Project #1 - Salina Sweater from Rowan's Vintage Knits.
Pretty much the entirety of my Christmas vacation in Maine was spent working on the front portion of this sweater. I was a little iffy about the color at first - I bought it off the internet and it wassuppossedly a pale blue, but in reality is a very pale grey with a lovely rainbow tweed flecks. In any case, it will be something different in the sea of green sweaters Iam no longer allowed to buy/make.
I haven't casted on the sleeves yet, because I'm taking/took a break to work on two items I actually need/needed. See projects #2 and #3.
Project #2 - MK Carroll's Tillie Cloche
A week before Christmas, I lost my favorite warm hat to the CTA. It was a lovely maroon crocheted bobbly thing that was purchased at a church craft fair as a Christmas gift by a family friend several years ago. But alas, it is no more. It is, however, still cold in Chicago and my windowpane-style beret, wasn't cutting it in the wind. So I needed a new hat, fast.
Thanks to the beauty that is Ravelry I was able to find an excellent cloche pattern by MK Carroll. Thanks to the awesomeness that is Mr. Cleaver I got some lovely yarn for Christmas and pretty much instantaneously went to knitting it up. I made it through the crown and half of the brim before we even left Maine.
But the brim, oh boy, did I have trouble with that brim. Which is no one's fault but my own.

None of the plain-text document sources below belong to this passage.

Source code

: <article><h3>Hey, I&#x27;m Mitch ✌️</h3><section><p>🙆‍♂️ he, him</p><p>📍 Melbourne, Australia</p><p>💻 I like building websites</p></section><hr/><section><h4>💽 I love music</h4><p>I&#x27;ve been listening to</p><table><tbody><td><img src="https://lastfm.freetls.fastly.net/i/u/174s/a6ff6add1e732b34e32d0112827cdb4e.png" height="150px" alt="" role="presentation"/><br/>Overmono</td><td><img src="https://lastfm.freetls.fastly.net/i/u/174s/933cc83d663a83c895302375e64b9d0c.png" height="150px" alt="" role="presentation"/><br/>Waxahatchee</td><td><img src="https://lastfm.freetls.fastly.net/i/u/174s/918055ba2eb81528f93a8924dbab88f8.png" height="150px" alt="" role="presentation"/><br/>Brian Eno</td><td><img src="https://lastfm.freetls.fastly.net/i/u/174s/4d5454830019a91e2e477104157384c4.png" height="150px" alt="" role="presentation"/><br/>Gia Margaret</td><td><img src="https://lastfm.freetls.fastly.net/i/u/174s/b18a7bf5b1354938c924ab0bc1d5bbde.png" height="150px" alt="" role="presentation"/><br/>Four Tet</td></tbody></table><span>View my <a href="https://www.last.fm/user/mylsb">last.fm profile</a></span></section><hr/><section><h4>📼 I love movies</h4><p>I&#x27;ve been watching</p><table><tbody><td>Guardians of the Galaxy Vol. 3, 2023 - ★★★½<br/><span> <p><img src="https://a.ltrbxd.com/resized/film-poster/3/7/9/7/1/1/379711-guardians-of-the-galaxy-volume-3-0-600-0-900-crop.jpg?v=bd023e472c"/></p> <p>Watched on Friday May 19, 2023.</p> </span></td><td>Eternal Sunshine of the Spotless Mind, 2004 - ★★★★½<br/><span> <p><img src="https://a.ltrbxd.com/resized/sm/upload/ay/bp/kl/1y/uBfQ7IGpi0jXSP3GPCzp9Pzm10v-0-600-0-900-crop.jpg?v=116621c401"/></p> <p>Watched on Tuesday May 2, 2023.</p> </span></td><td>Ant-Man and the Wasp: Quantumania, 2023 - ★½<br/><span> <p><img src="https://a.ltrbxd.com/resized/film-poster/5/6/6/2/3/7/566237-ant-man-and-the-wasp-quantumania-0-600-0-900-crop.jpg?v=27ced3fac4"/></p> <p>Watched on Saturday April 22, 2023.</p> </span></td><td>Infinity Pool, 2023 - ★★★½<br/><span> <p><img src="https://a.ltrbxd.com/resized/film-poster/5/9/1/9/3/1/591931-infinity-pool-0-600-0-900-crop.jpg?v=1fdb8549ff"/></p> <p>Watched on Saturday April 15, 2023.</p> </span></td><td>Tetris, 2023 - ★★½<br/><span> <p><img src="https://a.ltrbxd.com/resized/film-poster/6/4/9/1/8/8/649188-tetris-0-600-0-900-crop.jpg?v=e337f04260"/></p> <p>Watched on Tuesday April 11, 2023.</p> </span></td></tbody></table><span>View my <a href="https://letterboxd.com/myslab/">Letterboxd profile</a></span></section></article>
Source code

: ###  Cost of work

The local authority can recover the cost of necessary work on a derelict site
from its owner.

First - I did not use any of the suggest yarns, instead I used Reynold's Lite Lopi, but I did do gauge check and adjusted accordingly. My problem was that I arbitrarily decided that after the initial decrease and increase on the brim that I would say "to hell!" with the pattern and just eyeball the length. Let us just say that this decision did not work out well and was woefully long on the first and second attempts. There was much grafting, ungrafting, weeping and gnashing of teeth.
In the end however, my ears are warm and I really like the hat. It's not 100% done in the above photos. I haven't blocked it lacking a head form other than my own and I haven't added the i-cord trim, but it's cold outside and like all my projects minute finishing can wait until I've worn the thing a half dozen times.
Project #3 - Hello Yarn's Squirrel and Oak Leaf Mittens
I lost my warm hat and a month later I had made a new one. I lost my warm gloves and it's taken me oh, eight months to replace them.
That's because the last pair of mittens I made were so disastrous that I refuse to display them here. Well, since Mr. Cleaver was getting me yarn for a hat, I batted my eyelids, looked at him with sad puppy eyes and got a few more skeins for a pair of mittens to match the hat.
Now I still look at those two skeins of yarn in the photo above and think - surely those would be sufficently contrasting to make a pair of Norwegian-style mittens, surely! The purple is so bright and the grey is so, well, grey! However, as is evidenced in the same above photo this is clearly not the case. So my squirrel mittens are subtle.
But I'm okay with this, figuring that since this is my first colorwork pattern (which I'm really enjoying) it's okay to be subtle, since the mistakes will be less obvious. And as, one of the ladies in my knitting group said on Tuesday - they're like "Magic Eye" mittens, stare long enough and you'll see the image. And I quite like that idea.